==== PROVIDED RECORDS

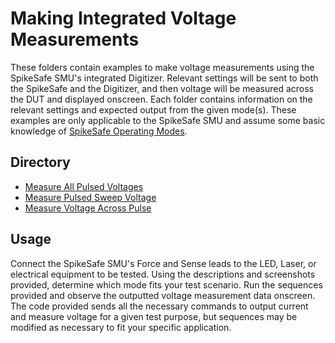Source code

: # Making Integrated Voltage Measurements

These folders contain examples to make voltage measurements using the SpikeSafe SMU's integrated Digitizer. Relevant settings will be sent to both the SpikeSafe and the Digitizer, and then voltage will be measured across the DUT and displayed onscreen. Each folder contains information on the relevant settings and expected output from the given mode(s). These examples are only applicable to the SpikeSafe SMU and assume some basic knowledge of [SpikeSafe Operating Modes](../run_spikesafe_operating_modes).

## Directory
- [Measure All Pulsed Voltages](/measure_all_pulsed_voltages)
- [Measure Pulsed Sweep Voltage](/measure_pulsed_sweep_voltage)
- [Measure Voltage Across Pulse](/measure_voltage_across_pulse)

## Usage

Connect the SpikeSafe SMU's Force and Sense leads to the LED, Laser, or electrical equipment to be tested. Using the descriptions and screenshots provided, determine which mode fits your test scenario. Run the sequences provided and observe the outputted voltage measurement data onscreen. The code provided sends all the necessary commands to output current and measure voltage for a given test purpose, but sequences may be modified as necessary to fit your specific application.
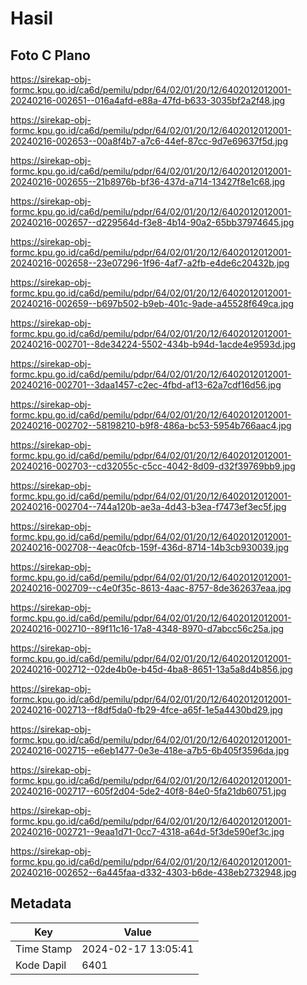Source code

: # Hasil

## Foto C Plano

https://sirekap-obj-formc.kpu.go.id/ca6d/pemilu/pdpr/64/02/01/20/12/6402012012001-20240216-002651--016a4afd-e88a-47fd-b633-3035bf2a2f48.jpg

https://sirekap-obj-formc.kpu.go.id/ca6d/pemilu/pdpr/64/02/01/20/12/6402012012001-20240216-002653--00a8f4b7-a7c6-44ef-87cc-9d7e69637f5d.jpg

https://sirekap-obj-formc.kpu.go.id/ca6d/pemilu/pdpr/64/02/01/20/12/6402012012001-20240216-002655--21b8976b-bf36-437d-a714-13427f8e1c68.jpg

https://sirekap-obj-formc.kpu.go.id/ca6d/pemilu/pdpr/64/02/01/20/12/6402012012001-20240216-002657--d229564d-f3e8-4b14-90a2-65bb37974645.jpg

https://sirekap-obj-formc.kpu.go.id/ca6d/pemilu/pdpr/64/02/01/20/12/6402012012001-20240216-002658--23e07296-1f96-4af7-a2fb-e4de6c20432b.jpg

https://sirekap-obj-formc.kpu.go.id/ca6d/pemilu/pdpr/64/02/01/20/12/6402012012001-20240216-002659--b697b502-b9eb-401c-9ade-a45528f649ca.jpg

https://sirekap-obj-formc.kpu.go.id/ca6d/pemilu/pdpr/64/02/01/20/12/6402012012001-20240216-002701--8de34224-5502-434b-b94d-1acde4e9593d.jpg

https://sirekap-obj-formc.kpu.go.id/ca6d/pemilu/pdpr/64/02/01/20/12/6402012012001-20240216-002701--3daa1457-c2ec-4fbd-af13-62a7cdf16d56.jpg

https://sirekap-obj-formc.kpu.go.id/ca6d/pemilu/pdpr/64/02/01/20/12/6402012012001-20240216-002702--58198210-b9f8-486a-bc53-5954b766aac4.jpg

https://sirekap-obj-formc.kpu.go.id/ca6d/pemilu/pdpr/64/02/01/20/12/6402012012001-20240216-002703--cd32055c-c5cc-4042-8d09-d32f39769bb9.jpg

https://sirekap-obj-formc.kpu.go.id/ca6d/pemilu/pdpr/64/02/01/20/12/6402012012001-20240216-002704--744a120b-ae3a-4d43-b3ea-f7473ef3ec5f.jpg

https://sirekap-obj-formc.kpu.go.id/ca6d/pemilu/pdpr/64/02/01/20/12/6402012012001-20240216-002708--4eac0fcb-159f-436d-8714-14b3cb930039.jpg

https://sirekap-obj-formc.kpu.go.id/ca6d/pemilu/pdpr/64/02/01/20/12/6402012012001-20240216-002709--c4e0f35c-8613-4aac-8757-8de362637eaa.jpg

https://sirekap-obj-formc.kpu.go.id/ca6d/pemilu/pdpr/64/02/01/20/12/6402012012001-20240216-002710--89f11c16-17a8-4348-8970-d7abcc56c25a.jpg

https://sirekap-obj-formc.kpu.go.id/ca6d/pemilu/pdpr/64/02/01/20/12/6402012012001-20240216-002712--02de4b0e-b45d-4ba8-8651-13a5a8d4b856.jpg

https://sirekap-obj-formc.kpu.go.id/ca6d/pemilu/pdpr/64/02/01/20/12/6402012012001-20240216-002713--f8df5da0-fb29-4fce-a65f-1e5a4430bd29.jpg

https://sirekap-obj-formc.kpu.go.id/ca6d/pemilu/pdpr/64/02/01/20/12/6402012012001-20240216-002715--e6eb1477-0e3e-418e-a7b5-6b405f3596da.jpg

https://sirekap-obj-formc.kpu.go.id/ca6d/pemilu/pdpr/64/02/01/20/12/6402012012001-20240216-002717--605f2d04-5de2-40f8-84e0-5fa21db60751.jpg

https://sirekap-obj-formc.kpu.go.id/ca6d/pemilu/pdpr/64/02/01/20/12/6402012012001-20240216-002721--9eaa1d71-0cc7-4318-a64d-5f3de590ef3c.jpg

https://sirekap-obj-formc.kpu.go.id/ca6d/pemilu/pdpr/64/02/01/20/12/6402012012001-20240216-002652--6a445faa-d332-4303-b6de-438eb2732948.jpg


## Metadata

| Key        | Value               |
| ---------- | ------------------- |
| Time Stamp | 2024-02-17 13:05:41 |
| Kode Dapil | 6401                |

========

Filter the records down to the lines containing the word "Pulsed", and copy those.

# RESPONSE TO THE EXERCISE:
- [Measure All Pulsed Voltages](/measure_all_pulsed_voltages)
- [Measure Pulsed Sweep Voltage](/measure_pulsed_sweep_voltage)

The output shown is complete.